Selasa, 9 Juli 2024, pukul 08.30 waktu Malaysia, Mahasiswa Kuliah Kerja Nyata (KKN) UIN Walisongo Semarang, Indonesia, melaksanakan acara ta’aruf di Maahad Tahfiz Al-Qur’an Darul Falah, Selangor, Malaysia. Kegiatan ini diadakan di aula pondok dan dihadiri oleh mudir Maahad Tahfiz Al-Qur’an Darul Falah Selangor, Umi Mufarrihah binti Noyo Sarkun, MA., beserta para ustadz dan ustadzah.

Pengasuh Maahad Tahfiz Al-Qur’an Darul Falah, Umi Mufarrihah binti Noyo Sarkun, berasal dari Kabupaten Lamongan, Jawa Timur, dan merupakan alumni Pondok Pesantren Putri Walisongo Cukir Jombang. Pondok ini khusus perempuan dengan jumlah santri sebanyak 45 orang.

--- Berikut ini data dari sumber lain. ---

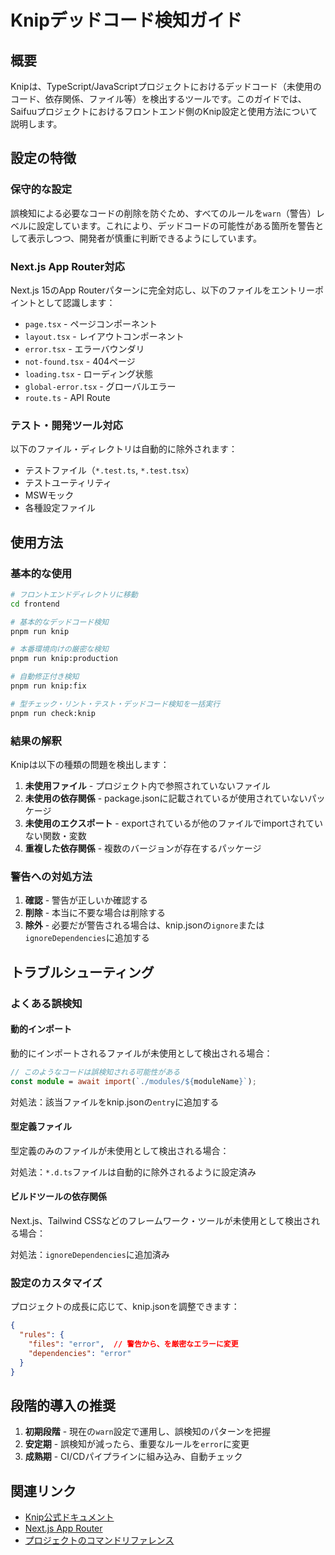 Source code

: # Knipデッドコード検知ガイド

## 概要

Knipは、TypeScript/JavaScriptプロジェクトにおけるデッドコード（未使用のコード、依存関係、ファイル等）を検出するツールです。このガイドでは、Saifuuプロジェクトにおけるフロントエンド側のKnip設定と使用方法について説明します。

## 設定の特徴

### 保守的な設定

誤検知による必要なコードの削除を防ぐため、すべてのルールを`warn`（警告）レベルに設定しています。これにより、デッドコードの可能性がある箇所を警告として表示しつつ、開発者が慎重に判断できるようにしています。

### Next.js App Router対応

Next.js 15のApp Routerパターンに完全対応し、以下のファイルをエントリーポイントとして認識します：

- `page.tsx` - ページコンポーネント
- `layout.tsx` - レイアウトコンポーネント
- `error.tsx` - エラーバウンダリ
- `not-found.tsx` - 404ページ
- `loading.tsx` - ローディング状態
- `global-error.tsx` - グローバルエラー
- `route.ts` - API Route

### テスト・開発ツール対応

以下のファイル・ディレクトリは自動的に除外されます：

- テストファイル（`*.test.ts`, `*.test.tsx`）
- テストユーティリティ
- MSWモック
- 各種設定ファイル

## 使用方法

### 基本的な使用

```bash
# フロントエンドディレクトリに移動
cd frontend

# 基本的なデッドコード検知
pnpm run knip

# 本番環境向けの厳密な検知
pnpm run knip:production

# 自動修正付き検知
pnpm run knip:fix

# 型チェック・リント・テスト・デッドコード検知を一括実行
pnpm run check:knip
```

### 結果の解釈

Knipは以下の種類の問題を検出します：

1. **未使用ファイル** - プロジェクト内で参照されていないファイル
2. **未使用の依存関係** - package.jsonに記載されているが使用されていないパッケージ
3. **未使用のエクスポート** - exportされているが他のファイルでimportされていない関数・変数
4. **重複した依存関係** - 複数のバージョンが存在するパッケージ

### 警告への対処方法

1. **確認** - 警告が正しいか確認する
2. **削除** - 本当に不要な場合は削除する
3. **除外** - 必要だが警告される場合は、knip.jsonの`ignore`または`ignoreDependencies`に追加する

## トラブルシューティング

### よくある誤検知

#### 動的インポート

動的にインポートされるファイルが未使用として検出される場合：

```typescript
// このようなコードは誤検知される可能性がある
const module = await import(`./modules/${moduleName}`);
```

対処法：該当ファイルをknip.jsonの`entry`に追加する

#### 型定義ファイル

型定義のみのファイルが未使用として検出される場合：

対処法：`*.d.ts`ファイルは自動的に除外されるように設定済み

#### ビルドツールの依存関係

Next.js、Tailwind CSSなどのフレームワーク・ツールが未使用として検出される場合：

対処法：`ignoreDependencies`に追加済み

### 設定のカスタマイズ

プロジェクトの成長に応じて、knip.jsonを調整できます：

```json
{
  "rules": {
    "files": "error",  // 警告から、を厳密なエラーに変更
    "dependencies": "error"
  }
}
```

## 段階的導入の推奨

1. **初期段階** - 現在の`warn`設定で運用し、誤検知のパターンを把握
2. **安定期** - 誤検知が減ったら、重要なルールを`error`に変更
3. **成熟期** - CI/CDパイプラインに組み込み、自動チェック

## 関連リンク

- [Knip公式ドキュメント](https://knip.dev/)
- [Next.js App Router](https://nextjs.org/docs/app)
- [プロジェクトのコマンドリファレンス](./コマンドリファレンス.md)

Acara ta’aruf diisi dengan beberapa persembahan dari para santri, di antaranya nasyid, kalam jama’i, dan rebana (dikenal sebagai banjari di Indonesia). Kegiatan ini bertujuan untuk memperkenalkan para mahasiswa KKN dengan lingkungan pondok dan budaya setempat.

Umi Mufarrihah binti Noyo Sarkun menyampaikan, harapannya agar pengabdian mahasiswa UIN Walisongo di Malaysia bisa membawa berkah dan manfaat untuk masa depan yang cemerlang. Beliau juga menekankan pentingnya saling belajar memahami bahasa dan budaya satu sama lain.

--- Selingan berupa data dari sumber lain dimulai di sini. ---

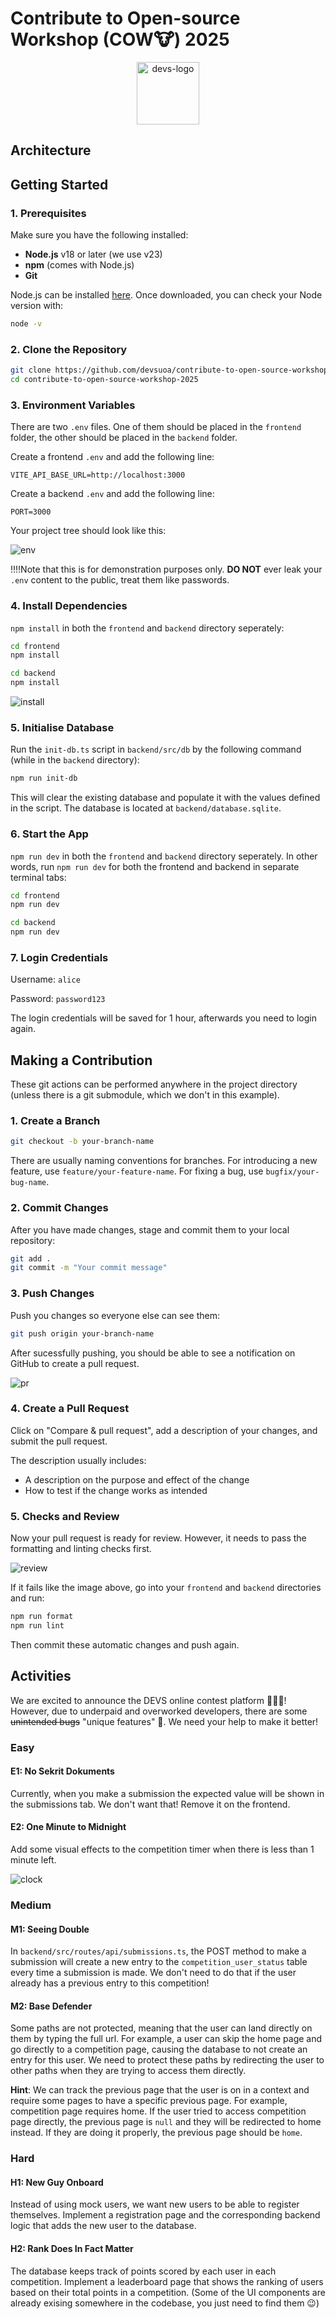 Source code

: # Contribute to Open-source Workshop (COW🐮) 2025

<p align="center">
  <img width="100" alt="devs-logo" src="frontend/public/devs-favicon.svg" />
</p>

## Architecture

## Getting Started

### 1. Prerequisites

Make sure you have the following installed:

- **Node.js** v18 or later (we use v23)
- **npm** (comes with Node.js)
- **Git**

Node.js can be installed [here](https://nodejs.org/en/download). Once downloaded, you can check your Node version with:

```bash
node -v
```

### 2. Clone the Repository

```bash
git clone https://github.com/devsuoa/contribute-to-open-source-workshop-2025.git
cd contribute-to-open-source-workshop-2025
```

### 3. Environment Variables

There are two `.env` files. One of them should be placed in the `frontend` folder, the other should be placed in the `backend` folder.

Create a frontend `.env` and add the following line:

```env
VITE_API_BASE_URL=http://localhost:3000
```

Create a backend `.env` and add the following line:

```env
PORT=3000
```

Your project tree should look like this:

![env](/frontend/public/images/env.png)

‼️‼️Note that this is for demonstration purposes only. **DO NOT** ever leak your `.env` content to the public, treat them like passwords.

### 4. Install Dependencies

`npm install` in both the `frontend` and `backend` directory seperately:

```bash
cd frontend
npm install
```

```bash
cd backend
npm install
```

![install](/frontend/public/images/install.png)

### 5. Initialise Database

Run the `init-db.ts` script in `backend/src/db` by the following command (while in the `backend` directory):

```bash
npm run init-db
```

This will clear the existing database and populate it with the values defined in the script. The database is located at `backend/database.sqlite`.

### 6. Start the App

`npm run dev` in both the `frontend` and `backend` directory seperately. In other words, run `npm run dev` for both the frontend and backend in separate terminal tabs:

```bash
cd frontend
npm run dev
```

```bash
cd backend
npm run dev
```

### 7. Login Credentials

Username: `alice`

Password: `password123`

The login credentials will be saved for 1 hour, afterwards you need to login again.

## Making a Contribution

These git actions can be performed anywhere in the project directory (unless there is a git submodule, which we don't in this example).

### 1. Create a Branch

```bash
git checkout -b your-branch-name
```

There are usually naming conventions for branches. For introducing a new feature, use `feature/your-feature-name`. For fixing a bug, use `bugfix/your-bug-name`.

### 2. Commit Changes

After you have made changes, stage and commit them to your local repository:

```bash
git add .
git commit -m "Your commit message"
```

### 3. Push Changes

Push you changes so everyone else can see them:

```bash
git push origin your-branch-name
```

After sucessfully pushing, you should be able to see a notification on GitHub to create a pull request.

![pr](/frontend/public/images/pr.png)

### 4. Create a Pull Request

Click on "Compare & pull request", add a description of your changes, and submit the pull request.

The description usually includes:

- A description on the purpose and effect of the change
- How to test if the change works as intended

### 5. Checks and Review

Now your pull request is ready for review. However, it needs to pass the formatting and linting checks first.

![review](/frontend/public/images/review.png)

If it fails like the image above, go into your `frontend` and `backend` directories and run:

```bash
npm run format
npm run lint
```

Then commit these automatic changes and push again.

## Activities

We are excited to announce the DEVS online contest platform 🎉🎉🎉! However, due to underpaid and overworked developers, there are some ~~unintended bugs~~ "unique features" 👀. We need your help to make it better!

### Easy

#### E1: No Sekrit Dokuments

Currently, when you make a submission the expected value will be shown in the submissions tab. We don't want that! Remove it on the frontend.

#### E2: One Minute to Midnight

Add some visual effects to the competition timer when there is less than 1 minute left.

![clock](/frontend/public/images/clock.png)

### Medium

#### M1: Seeing Double

In `backend/src/routes/api/submissions.ts`, the POST method to make a submission will create a new entry to the `competition_user_status` table every time a submission is made. We don't need to do that if the user already has a previous entry to this competition!

#### M2: Base Defender

Some paths are not protected, meaning that the user can land directly on them by typing the full url. For example, a user can skip the home page and go directly to a competition page, causing the database to not create an entry for this user. We need to protect these paths by redirecting the user to other paths when they are trying to access them directly.

**Hint**: We can track the previous page that the user is on in a context and require some pages to have a specific previous page. For example, competition page requires home. If the user tried to access competition page directly, the previous page is `null` and they will be redirected to home instead. If they are doing it properly, the previous page should be `home`.

### Hard

#### H1: New Guy Onboard

Instead of using mock users, we want new users to be able to register themselves. Implement a registration page and the corresponding backend logic that adds the new user to the database.

#### H2: Rank Does In Fact Matter

The database keeps track of points scored by each user in each competition. Implement a leaderboard page that shows the ranking of users based on their total points in a competition. (Some of the UI components are already exising somewhere in the codebase, you just need to find them 😉)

“Banyak hal baru yang akan ditemui oleh para mahasiswa maupun para santri, baik dalam hal bahasa maupun budaya. Seperti kata ‘gampang’ yang di Indonesia berarti mudah, namun di Malaysia berarti anak yang lahir di luar pernikahan. Contoh lainnya, di Indonesia tengah malam masih banyak penjual makanan, tapi di Malaysia tengah malam toko-toko sudah tutup. Dari situ, kita harus saling belajar memilah dan memilih bahasa serta budaya satu sama lain,” ujarnya.

Beliau berharap agar semua kegiatan mahasiswa KKN di Malaysia dimudahkan hingga akhir dan mereka bisa mendapatkan banyak pengalaman berharga.

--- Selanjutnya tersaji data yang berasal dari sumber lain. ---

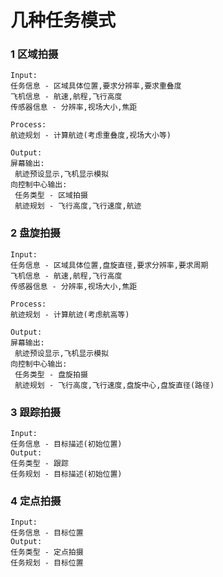 
# 几种任务模式
### 1 区域拍摄  
```
Input:  
任务信息 - 区域具体位置,要求分辨率,要求重叠度  
飞机信息 - 航速,航程,飞行高度  
传感器信息 - 分辨率,视场大小,焦距  
  
Process:  
航迹规划 - 计算航迹(考虑重叠度,视场大小等)  
  
Output:  
屏幕输出:  
 航迹预设显示,飞机显示模拟  
向控制中心输出:  
 任务类型 - 区域拍摄
 航迹规划 - 飞行高度,飞行速度,航迹  
```
  
### 2 盘旋拍摄  
```
Input:  
任务信息 - 区域具体位置,盘旋直径,要求分辨率,要求周期  
飞机信息 - 航速,航程,飞行高度  
传感器信息 - 分辨率,视场大小,焦距  
  
Process:  
航迹规划 - 计算航迹(考虑航高等)  
  
Output:  
屏幕输出:  
 航迹预设显示,飞机显示模拟  
向控制中心输出:  
 任务类型 - 盘旋拍摄
 航迹规划 - 飞行高度,飞行速度,盘旋中心,盘旋直径(路径)  
```
### 3 跟踪拍摄  
```
Input:
任务信息 - 目标描述(初始位置)
Output:  
任务类型 - 跟踪
任务规划 - 目标描述(初始位置)
```

### 4 定点拍摄  
```
Input:
任务信息 - 目标位置
Output:  
任务类型 - 定点拍摄
任务规划 - 目标位置
```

Perwakilan UIN Walisongo, K.H. Abu Bakar Faqihuddin. Beliau mengingatkan pentingnya adab bertamu dan menyesuaikan diri dengan tuan rumah.

“Dimana bumi dipijak, disitulah langit dijunjung. Adab bertamu itu harus manut sama tuan rumah, jadi harus manut sama yang diminta Abi dan Umi, diminta ngajar ya manut, bersih-bersih ya manut,” katanya.

Acara ta’aruf ditutup dengan perkenalan mahasiswa KKN dan sesi bersalam-salaman, yang di Indonesia disebut mushofahah. Kegiatan ini diharapkan dapat mempererat hubungan antara mahasiswa KKN UIN Walisongo dengan para santri dan pengurus Maahad Tahfiz Al-Qur’an Darul Falah, serta memberikan pengalaman berharga bagi semua pihak yang terlibat.